» WHAT IS EXPECTED:
From the first line of the entries below through the line holding "Install puma-dev, follow instructions.", write out every line exactly, please, and leave out the pictures.

» AVAILABLE DATA:

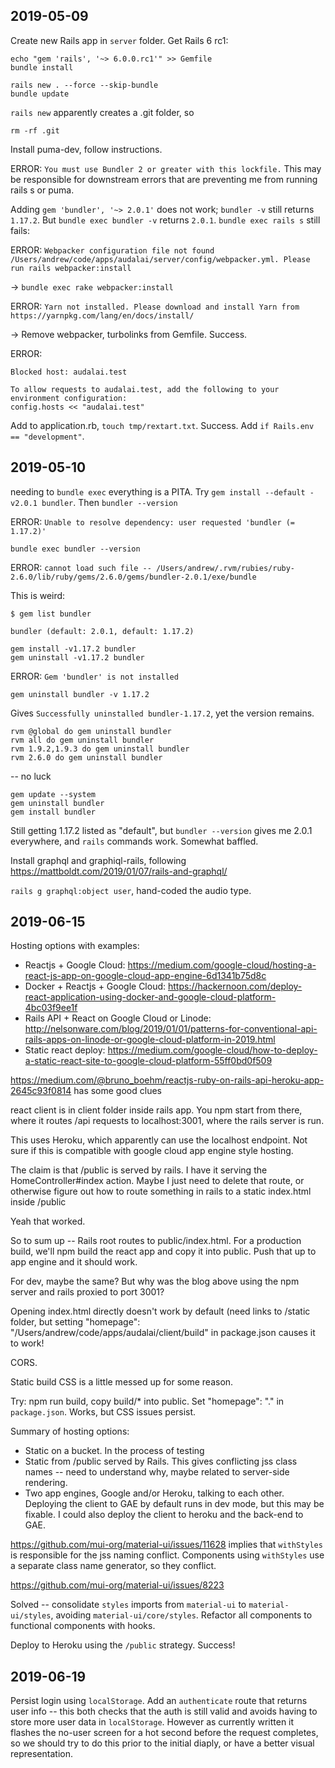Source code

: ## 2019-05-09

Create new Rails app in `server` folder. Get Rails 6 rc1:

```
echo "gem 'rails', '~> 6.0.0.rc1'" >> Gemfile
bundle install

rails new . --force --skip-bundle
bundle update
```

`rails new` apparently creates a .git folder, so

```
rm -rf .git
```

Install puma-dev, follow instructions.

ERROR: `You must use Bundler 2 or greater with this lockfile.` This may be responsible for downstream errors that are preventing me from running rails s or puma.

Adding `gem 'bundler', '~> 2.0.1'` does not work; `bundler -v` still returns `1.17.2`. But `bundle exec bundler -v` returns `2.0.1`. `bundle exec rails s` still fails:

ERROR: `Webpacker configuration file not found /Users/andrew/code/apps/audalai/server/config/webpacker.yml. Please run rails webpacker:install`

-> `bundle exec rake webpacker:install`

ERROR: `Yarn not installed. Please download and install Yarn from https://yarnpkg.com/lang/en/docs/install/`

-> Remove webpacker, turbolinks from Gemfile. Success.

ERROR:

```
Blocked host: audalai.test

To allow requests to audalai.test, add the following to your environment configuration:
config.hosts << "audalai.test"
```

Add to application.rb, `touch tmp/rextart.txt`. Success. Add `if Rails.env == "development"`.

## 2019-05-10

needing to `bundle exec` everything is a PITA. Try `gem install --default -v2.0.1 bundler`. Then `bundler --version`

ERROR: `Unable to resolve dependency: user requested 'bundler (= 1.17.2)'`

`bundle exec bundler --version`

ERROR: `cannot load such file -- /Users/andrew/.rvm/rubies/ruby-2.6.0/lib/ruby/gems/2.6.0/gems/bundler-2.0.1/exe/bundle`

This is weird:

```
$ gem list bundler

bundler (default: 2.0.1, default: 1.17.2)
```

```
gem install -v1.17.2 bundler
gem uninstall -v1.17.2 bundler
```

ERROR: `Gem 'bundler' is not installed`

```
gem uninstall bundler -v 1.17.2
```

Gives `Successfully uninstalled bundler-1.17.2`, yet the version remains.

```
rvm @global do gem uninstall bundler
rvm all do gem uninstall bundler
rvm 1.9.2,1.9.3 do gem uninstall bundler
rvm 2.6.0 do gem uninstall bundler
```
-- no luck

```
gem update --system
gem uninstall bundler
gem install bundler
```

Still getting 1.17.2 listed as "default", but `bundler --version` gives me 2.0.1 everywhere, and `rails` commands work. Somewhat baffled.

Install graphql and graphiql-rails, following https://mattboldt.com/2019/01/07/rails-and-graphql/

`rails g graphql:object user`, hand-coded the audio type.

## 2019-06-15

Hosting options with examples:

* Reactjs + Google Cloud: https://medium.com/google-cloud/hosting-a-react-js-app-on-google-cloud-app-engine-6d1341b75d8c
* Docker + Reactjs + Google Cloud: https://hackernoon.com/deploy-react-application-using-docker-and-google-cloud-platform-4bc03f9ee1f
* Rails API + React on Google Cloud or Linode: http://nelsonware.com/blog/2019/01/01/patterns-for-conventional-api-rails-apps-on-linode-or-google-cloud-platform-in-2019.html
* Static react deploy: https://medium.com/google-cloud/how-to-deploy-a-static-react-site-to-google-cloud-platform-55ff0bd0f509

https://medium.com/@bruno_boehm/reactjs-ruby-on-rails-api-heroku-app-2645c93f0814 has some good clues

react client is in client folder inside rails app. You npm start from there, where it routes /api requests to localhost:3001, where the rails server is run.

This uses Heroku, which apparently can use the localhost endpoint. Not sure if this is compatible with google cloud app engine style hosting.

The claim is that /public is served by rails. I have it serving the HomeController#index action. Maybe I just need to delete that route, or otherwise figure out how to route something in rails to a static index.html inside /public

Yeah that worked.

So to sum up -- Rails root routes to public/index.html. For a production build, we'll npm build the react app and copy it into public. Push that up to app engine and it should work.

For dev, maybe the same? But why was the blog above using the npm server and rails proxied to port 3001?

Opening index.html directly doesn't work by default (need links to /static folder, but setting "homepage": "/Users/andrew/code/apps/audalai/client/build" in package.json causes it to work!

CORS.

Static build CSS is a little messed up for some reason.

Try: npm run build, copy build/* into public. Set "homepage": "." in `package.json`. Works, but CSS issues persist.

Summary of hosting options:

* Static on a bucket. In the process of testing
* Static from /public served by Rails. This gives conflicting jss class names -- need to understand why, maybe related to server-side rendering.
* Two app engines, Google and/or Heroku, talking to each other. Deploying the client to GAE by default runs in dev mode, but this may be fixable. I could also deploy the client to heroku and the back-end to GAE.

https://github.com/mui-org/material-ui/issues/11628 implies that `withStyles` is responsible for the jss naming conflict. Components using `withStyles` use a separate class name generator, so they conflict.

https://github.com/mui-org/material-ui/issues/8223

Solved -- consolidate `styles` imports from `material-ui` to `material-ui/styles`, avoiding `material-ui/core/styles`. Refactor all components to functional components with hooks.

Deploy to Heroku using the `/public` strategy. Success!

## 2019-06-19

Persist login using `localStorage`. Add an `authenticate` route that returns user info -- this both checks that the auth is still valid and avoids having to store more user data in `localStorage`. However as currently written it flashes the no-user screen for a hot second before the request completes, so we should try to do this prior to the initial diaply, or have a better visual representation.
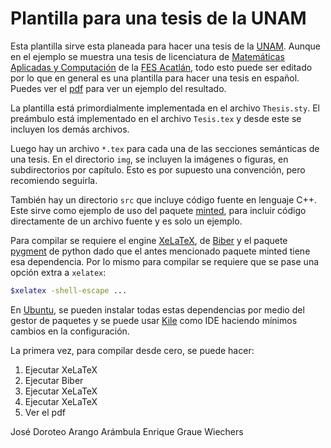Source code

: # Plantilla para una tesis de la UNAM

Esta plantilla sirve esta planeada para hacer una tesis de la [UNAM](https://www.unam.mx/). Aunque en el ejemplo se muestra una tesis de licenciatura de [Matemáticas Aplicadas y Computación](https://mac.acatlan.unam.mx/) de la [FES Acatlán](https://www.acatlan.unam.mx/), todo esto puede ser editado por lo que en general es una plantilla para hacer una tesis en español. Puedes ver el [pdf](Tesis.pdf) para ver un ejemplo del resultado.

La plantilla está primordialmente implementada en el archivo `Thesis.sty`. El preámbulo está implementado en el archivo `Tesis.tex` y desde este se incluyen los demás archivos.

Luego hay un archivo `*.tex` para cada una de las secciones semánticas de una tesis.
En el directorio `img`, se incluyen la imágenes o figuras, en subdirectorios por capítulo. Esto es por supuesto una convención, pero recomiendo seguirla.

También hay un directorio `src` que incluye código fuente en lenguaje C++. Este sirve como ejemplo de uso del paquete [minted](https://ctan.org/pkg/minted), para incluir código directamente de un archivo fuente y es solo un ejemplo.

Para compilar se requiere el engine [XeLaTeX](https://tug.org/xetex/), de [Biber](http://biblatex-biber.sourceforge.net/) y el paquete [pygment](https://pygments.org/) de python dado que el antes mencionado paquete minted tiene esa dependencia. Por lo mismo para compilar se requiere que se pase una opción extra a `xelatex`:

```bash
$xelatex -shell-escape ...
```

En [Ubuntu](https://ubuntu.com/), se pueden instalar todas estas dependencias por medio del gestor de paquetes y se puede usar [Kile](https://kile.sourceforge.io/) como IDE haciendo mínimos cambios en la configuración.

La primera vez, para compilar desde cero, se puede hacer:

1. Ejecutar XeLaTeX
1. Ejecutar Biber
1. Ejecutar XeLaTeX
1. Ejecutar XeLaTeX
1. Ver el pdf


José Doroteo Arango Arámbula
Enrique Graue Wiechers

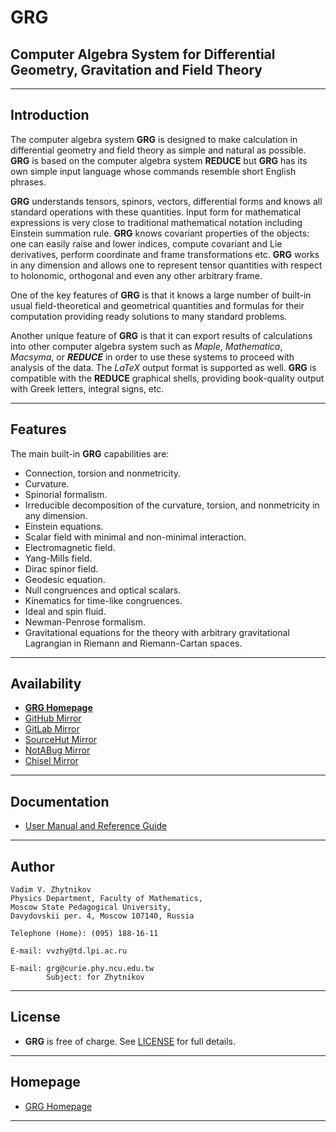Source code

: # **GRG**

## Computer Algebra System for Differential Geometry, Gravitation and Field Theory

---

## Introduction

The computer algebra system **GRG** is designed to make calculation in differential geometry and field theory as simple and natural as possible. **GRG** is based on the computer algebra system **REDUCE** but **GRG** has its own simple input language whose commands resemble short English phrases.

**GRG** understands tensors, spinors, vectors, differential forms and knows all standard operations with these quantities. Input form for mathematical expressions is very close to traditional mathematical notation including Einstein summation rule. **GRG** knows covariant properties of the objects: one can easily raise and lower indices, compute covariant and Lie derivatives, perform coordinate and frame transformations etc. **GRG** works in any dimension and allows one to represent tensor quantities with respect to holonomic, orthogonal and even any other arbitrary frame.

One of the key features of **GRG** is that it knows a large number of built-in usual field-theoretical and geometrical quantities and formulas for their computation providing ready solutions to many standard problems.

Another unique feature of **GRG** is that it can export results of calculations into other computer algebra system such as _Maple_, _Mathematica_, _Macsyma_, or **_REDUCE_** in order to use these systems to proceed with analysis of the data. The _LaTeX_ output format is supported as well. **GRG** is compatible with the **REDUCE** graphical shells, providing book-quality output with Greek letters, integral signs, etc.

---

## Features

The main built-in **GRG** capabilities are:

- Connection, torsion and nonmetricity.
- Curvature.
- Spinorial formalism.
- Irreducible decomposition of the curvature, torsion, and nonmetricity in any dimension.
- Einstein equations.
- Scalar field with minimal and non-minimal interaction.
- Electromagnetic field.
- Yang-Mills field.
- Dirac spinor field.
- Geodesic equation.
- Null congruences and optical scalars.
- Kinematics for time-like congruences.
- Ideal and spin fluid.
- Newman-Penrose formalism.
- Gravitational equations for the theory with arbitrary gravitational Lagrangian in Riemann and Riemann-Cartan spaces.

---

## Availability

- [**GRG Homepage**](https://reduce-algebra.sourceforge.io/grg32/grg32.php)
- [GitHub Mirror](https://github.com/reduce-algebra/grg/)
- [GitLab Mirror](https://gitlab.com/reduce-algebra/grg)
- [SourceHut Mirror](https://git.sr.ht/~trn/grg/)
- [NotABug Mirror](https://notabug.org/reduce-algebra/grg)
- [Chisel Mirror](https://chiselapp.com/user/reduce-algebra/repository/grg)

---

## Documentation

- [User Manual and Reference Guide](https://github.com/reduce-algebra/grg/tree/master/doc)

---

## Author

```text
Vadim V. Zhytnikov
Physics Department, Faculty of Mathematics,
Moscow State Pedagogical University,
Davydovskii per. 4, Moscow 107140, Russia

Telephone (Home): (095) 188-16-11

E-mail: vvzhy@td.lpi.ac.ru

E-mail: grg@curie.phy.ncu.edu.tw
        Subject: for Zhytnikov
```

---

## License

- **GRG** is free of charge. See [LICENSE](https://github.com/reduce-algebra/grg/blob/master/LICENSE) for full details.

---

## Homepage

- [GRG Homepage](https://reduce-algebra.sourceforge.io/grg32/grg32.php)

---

» PROBLEM SOLUTION:
Source code

: ## 2019-05-09

Create new Rails app in `server` folder. Get Rails 6 rc1:

```
echo "gem 'rails', '~> 6.0.0.rc1'" >> Gemfile
bundle install

rails new . --force --skip-bundle
bundle update
```

`rails new` apparently creates a .git folder, so

```
rm -rf .git
```

Install puma-dev, follow instructions.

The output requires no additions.